Transcripts reconstruction of OS and normal tissue RNA-seq samples

180 RNA-seq data collected from 93 tumor samples of OS patients and 9 RNA-Seq data obtained from 3 adjacent normal bone tissue samples were used to conduct transcript reconstruction. Raw data were quality-controlled and cleaned by FastQC v0.11.9 and TrimGalore v0.6.560,61. In our pipeline, we applied two series of widely used approaches (Route 1 and Route 2) for genome mapping and transcript assembling to obtain accurate and consistent RNA transcript assemblies. The pipeline for transcripts reconstruction is shown in Supplementary Fig S5. STAR v2.7.5a was utilized in Route 1 to map the cleaned RNA-Seq reads to human reference genome GRCh38, followed by transcripts assembling through Cufflinks v2.2.123,62,63. We also employed Cuffmerge to merge all of the transcript assemblies to integrated files for the OS and normal control RNA-Seq data, respectively. In Route 2, we used HISAT2 v2.2.0 for reads mapping and StringTie v2.1.2 for assembly reconstruction64. To ensure the reconstructed transcript assemblies were expressed in OS or normal tissues, only the assemblies with expression levels in fragments per kilobase million (FPKM) larger than one were selected for downstream analysis.

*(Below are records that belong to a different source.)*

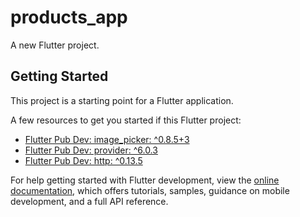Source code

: # products_app

A new Flutter project.

## Getting Started

This project is a starting point for a Flutter application.

A few resources to get you started if this Flutter project:

- [Flutter Pub Dev: image_picker: ^0.8.5+3](https://pub.dev/packages/image_picker)
- [Flutter Pub Dev: provider: ^6.0.3](https://pub.dev/packages/provider)
- [Flutter Pub Dev: http: ^0.13.5](https://pub.dev/packages/http)

For help getting started with Flutter development, view the
[online documentation](https://docs.flutter.dev/), which offers tutorials,
samples, guidance on mobile development, and a full API reference.
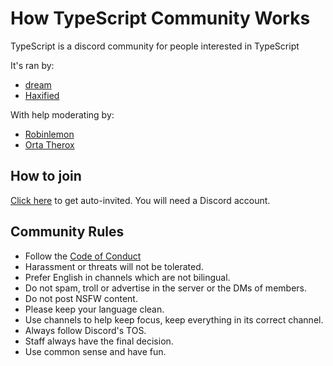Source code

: # How TypeScript Community Works

TypeScript is a discord community for people interested in TypeScript

It's ran by:
 
 - [dream](https://github.com/Draem)
 - [Haxified](https://github.com/Haxified)
 
With help moderating by:

 - [Robinlemon](https://github.com/Robinlemon)
 - [Orta Therox](https://github.com/orta)

## How to join

[Click here](https://discord.gg/5DZ765U) to get auto-invited. You will need a Discord account.

## Community Rules

- Follow the [Code of Conduct](./CODE_OF_CONDUCT.md)
- Harassment or threats will not be tolerated.
- Prefer English in channels which are not bilingual.
- Do not spam, troll or advertise in the server or the DMs of members.
- Do not post NSFW content.
- Please keep your language clean.
- Use channels to help keep focus, keep everything in its correct channel.
- Always follow Discord's TOS.
- Staff always have the final decision.
- Use common sense and have fun.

The expressed RNA transcript assemblies were compared with known human genome annotations by Cuffcompare, such as ENSEMBL and NCBI RefSeq23,65. Only the transcript assemblies longer than 200 nt with Cuffcompare generated class codes of ‘U’, ‘I’, ‘O’, and ‘X’ were selected as lncRNA candidates. ‘U’ stands for unknown intergenic transcripts, ‘I’ indicates that the transcripts fall entirely within a reference intron, ‘O’ stands for generic exonic overlap with reference transcripts, and ‘X’ stands for exonic overlap with reference transcripts on the opposite strand (Supplementary Fig S10). The reason we selected transcripts with these codes is that in the GENCODE database most of the lncRNAs are located within the intergenic and protein-coding intronic regions, and the rest of the lncRNAs are overlapped with protein-coding exons on either the same or opposite strand11. We also used the CD-HIT program to filter out transcript assemblies that exist in the NONCODE Human database and the transcripts from normal control with 80% identity43,66. We conducted filtration with the NONCODE database because it contains lncRNAs obtained from literature mining but may not be verified by GENCODE or NCBI RefSeq yet.

Cufflinks and StringTie were reported to reconstruct many transcript assemblies with a single exon, and most of them are false positives67. We removed those transcripts assemblies that only have a single exon to avoid having a large number of false positives in the candidates. Moreover, only the candidate transcript assemblies with the same positions along chromosomes obtained by both Route 1 and Route 2 were kept as high-confidence candidates and fed to LncDC for downstream identification of OS-specific novel lncRNAs.